BEGIN MATERIAL TO PROCESS

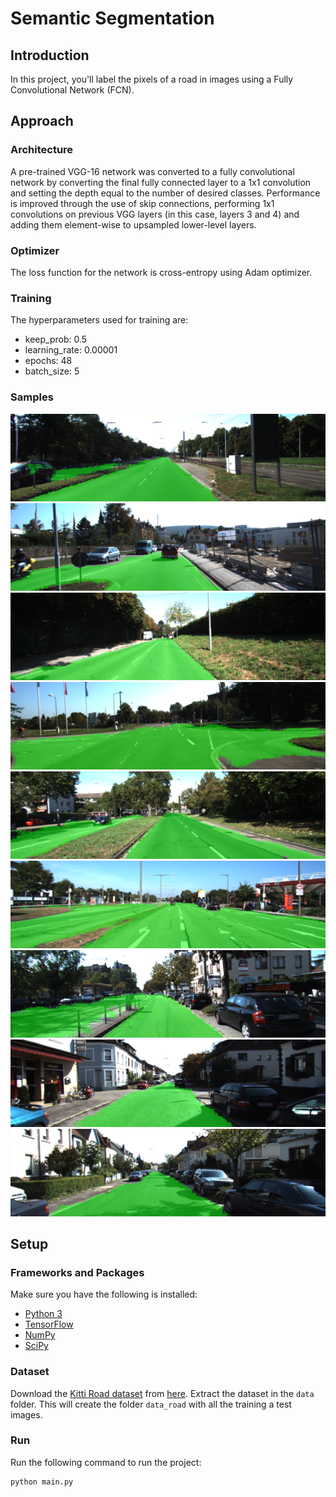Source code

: # Semantic Segmentation

## Introduction
In this project, you'll label the pixels of a road in images using a Fully Convolutional Network (FCN).

## Approach

### Architecture

A pre-trained VGG-16 network was converted to a fully convolutional network by converting the final fully connected layer to a 1x1 convolution and setting the depth equal to the number of desired classes. Performance is improved through the use of skip connections, performing 1x1 convolutions on previous VGG layers (in this case, layers 3 and 4) and adding them element-wise to upsampled lower-level layers.

### Optimizer

The loss function for the network is cross-entropy using Adam optimizer.

### Training

The hyperparameters used for training are:

  - keep_prob: 0.5
  - learning_rate: 0.00001
  - epochs: 48
  - batch_size: 5
 
 ### Samples

![sample1](./images/um_000000.png)
![sample2](./images/um_000010.png)
![sample3](./images/um_000020.png)
![sample4](./images/umm_000000.png)
![sample5](./images/umm_000010.png)
![sample6](./images/umm_000020.png)
![sample7](./images/uu_000000.png)
![sample8](./images/uu_000010.png)
![sample9](./images/uu_000020.png)

## Setup

### Frameworks and Packages
Make sure you have the following is installed:
 - [Python 3](https://www.python.org/)
 - [TensorFlow](https://www.tensorflow.org/)
 - [NumPy](http://www.numpy.org/)
 - [SciPy](https://www.scipy.org/)

### Dataset
Download the [Kitti Road dataset](http://www.cvlibs.net/datasets/kitti/eval_road.php) from [here](http://www.cvlibs.net/download.php?file=data_road.zip).  Extract the dataset in the `data` folder.  This will create the folder `data_road` with all the training a test images.

### Run
Run the following command to run the project:
```
python main.py
```
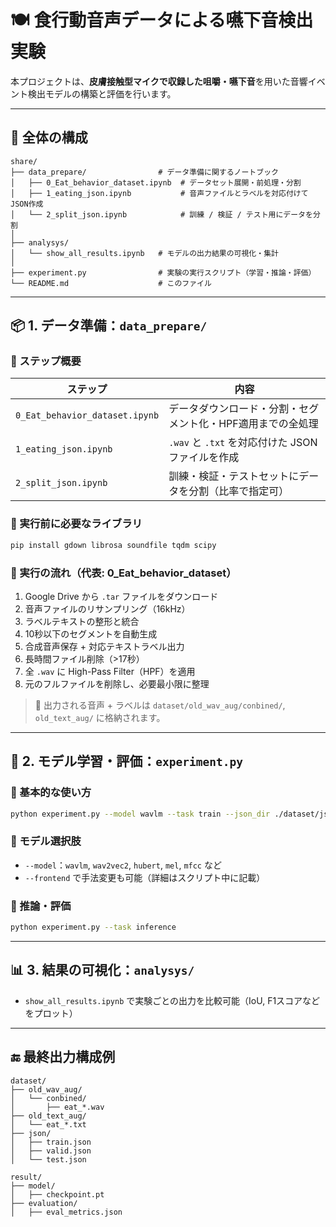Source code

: # 🍽️ 食行動音声データによる嚥下音検出実験

本プロジェクトは、**皮膚接触型マイクで収録した咀嚼・嚥下音**を用いた音響イベント検出モデルの構築と評価を行います。

---

## 🔁 全体の構成

```
share/
├── data_prepare/                # データ準備に関するノートブック
│   ├── 0_Eat_behavior_dataset.ipynb  # データセット展開・前処理・分割
│   ├── 1_eating_json.ipynb           # 音声ファイルとラベルを対応付けてJSON作成
│   └── 2_split_json.ipynb            # 訓練 / 検証 / テスト用にデータを分割
│
├── analysys/
│   └── show_all_results.ipynb   # モデルの出力結果の可視化・集計
│
├── experiment.py                # 実験の実行スクリプト（学習・推論・評価）
└── README.md                    # このファイル
```

---

## 📦 1. データ準備：`data_prepare/`

### 🔹 ステップ概要

| ステップ | 内容 |
|---------|------|
| `0_Eat_behavior_dataset.ipynb` | データダウンロード・分割・セグメント化・HPF適用までの全処理 |
| `1_eating_json.ipynb`          | `.wav` と `.txt` を対応付けた JSON ファイルを作成 |
| `2_split_json.ipynb`           | 訓練・検証・テストセットにデータを分割（比率で指定可） |

### 🔹 実行前に必要なライブラリ

```bash
pip install gdown librosa soundfile tqdm scipy
```

### 🔹 実行の流れ（代表: 0_Eat_behavior_dataset）

1. Google Drive から `.tar` ファイルをダウンロード
2. 音声ファイルのリサンプリング（16kHz）
3. ラベルテキストの整形と統合
4. 10秒以下のセグメントを自動生成
5. 合成音声保存 + 対応テキストラベル出力
6. 長時間ファイル削除（>17秒）
7. 全 `.wav` に High-Pass Filter（HPF）を適用
8. 元のフルファイルを削除し、必要最小限に整理

> 🎯 出力される音声 + ラベルは `dataset/old_wav_aug/conbined/`, `old_text_aug/` に格納されます。

---

## 🧠 2. モデル学習・評価：`experiment.py`

### 🔹 基本的な使い方

```bash
python experiment.py --model wavlm --task train --json_dir ./dataset/json --output_dir ./result
```

### 🔹 モデル選択肢

- `--model`：`wavlm`, `wav2vec2`, `hubert`, `mel`, `mfcc` など
- `--frontend` で手法変更も可能（詳細はスクリプト中に記載）

### 🔹 推論・評価

```bash
python experiment.py --task inference
```

---

## 📊 3. 結果の可視化：`analysys/`

- `show_all_results.ipynb` で実験ごとの出力を比較可能（IoU, F1スコアなどをプロット）

---

## 🔚 最終出力構成例

```
dataset/
├── old_wav_aug/
│   └── conbined/
│       ├── eat_*.wav
├── old_text_aug/
│   └── eat_*.txt
├── json/
│   ├── train.json
│   ├── valid.json
│   └── test.json

result/
├── model/
│   ├── checkpoint.pt
├── evaluation/
│   ├── eval_metrics.json
```
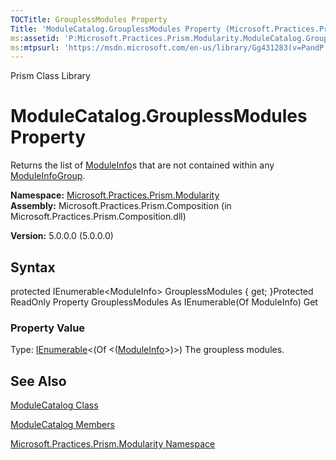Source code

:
 ```yaml
---
TOCTitle: GrouplessModules Property
Title: 'ModuleCatalog.GrouplessModules Property (Microsoft.Practices.Prism.Modularity)'
ms:assetid: 'P:Microsoft.Practices.Prism.Modularity.ModuleCatalog.GrouplessModules'
ms:mtpsurl: 'https://msdn.microsoft.com/en-us/library/Gg431283(v=PandP.50)'
---
```


Prism Class Library

ModuleCatalog.GrouplessModules Property
===========================================

Returns the list of [ModuleInfo](https://msdn.microsoft.com/t:microsoft.practices.prism.modularity.moduleinfo)s that are not contained within any [ModuleInfoGroup](https://msdn.microsoft.com/t:microsoft.practices.prism.modularity.moduleinfogroup).

**Namespace:** [Microsoft.Practices.Prism.Modularity](https://msdn.microsoft.com/n:microsoft.practices.prism.modularity)
**Assembly:** Microsoft.Practices.Prism.Composition (in Microsoft.Practices.Prism.Composition.dll)

**Version:** 5.0.0.0 (5.0.0.0)

## Syntax


<span id="syntaxToggle"></span>protected IEnumerable&lt;ModuleInfo&gt; GrouplessModules { get; }Protected ReadOnly Property GrouplessModules As IEnumerable(Of ModuleInfo) Get
### Property Value

Type: [IEnumerable](http://msdn2.microsoft.com/en-us/library/9eekhta0)&lt;(Of &lt;([ModuleInfo](https://msdn.microsoft.com/t:microsoft.practices.prism.modularity.moduleinfo)&gt;)&gt;)
The groupless modules.

See Also
--------


[ModuleCatalog Class](https://msdn.microsoft.com/t:microsoft.practices.prism.modularity.modulecatalog)

[ModuleCatalog Members](https://msdn.microsoft.com/allmembers.t:microsoft.practices.prism.modularity.modulecatalog)

[Microsoft.Practices.Prism.Modularity Namespace](https://msdn.microsoft.com/n:microsoft.practices.prism.modularity)
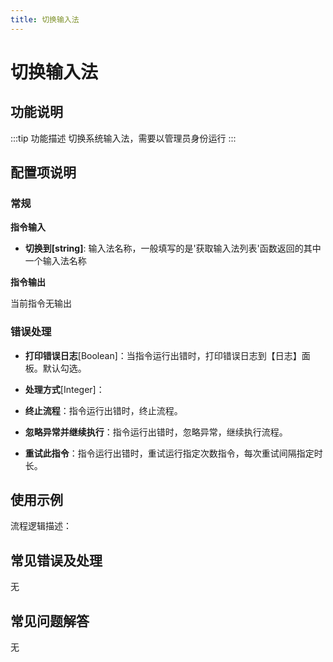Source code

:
 ```yaml
---
title: 切换输入法
---
```


# 切换输入法

## 功能说明

:::tip 功能描述
切换系统输入法，需要以管理员身份运行
:::

## 配置项说明

### 常规

**指令输入**

- **切换到[string]**: 输入法名称，一般填写的是'获取输入法列表'函数返回的其中一个输入法名称


**指令输出**

当前指令无输出

### 错误处理

- **打印错误日志**[Boolean]：当指令运行出错时，打印错误日志到【日志】面板。默认勾选。

- **处理方式**[Integer]：

 - **终止流程**：指令运行出错时，终止流程。

 - **忽略异常并继续执行**：指令运行出错时，忽略异常，继续执行流程。

 - **重试此指令**：指令运行出错时，重试运行指定次数指令，每次重试间隔指定时长。

## 使用示例

流程逻辑描述：

## 常见错误及处理

无

## 常见问题解答

无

END MATERIAL TO PROCESS

WHAT YOU ARE ASKED TO DO.
Write out nothing but the lines from the start of the data through the line with "### Architecture". Leave out the pictures.

TASK ANSWER.
Source code

: # Semantic Segmentation

## Introduction
In this project, you'll label the pixels of a road in images using a Fully Convolutional Network (FCN).

## Approach

### Architecture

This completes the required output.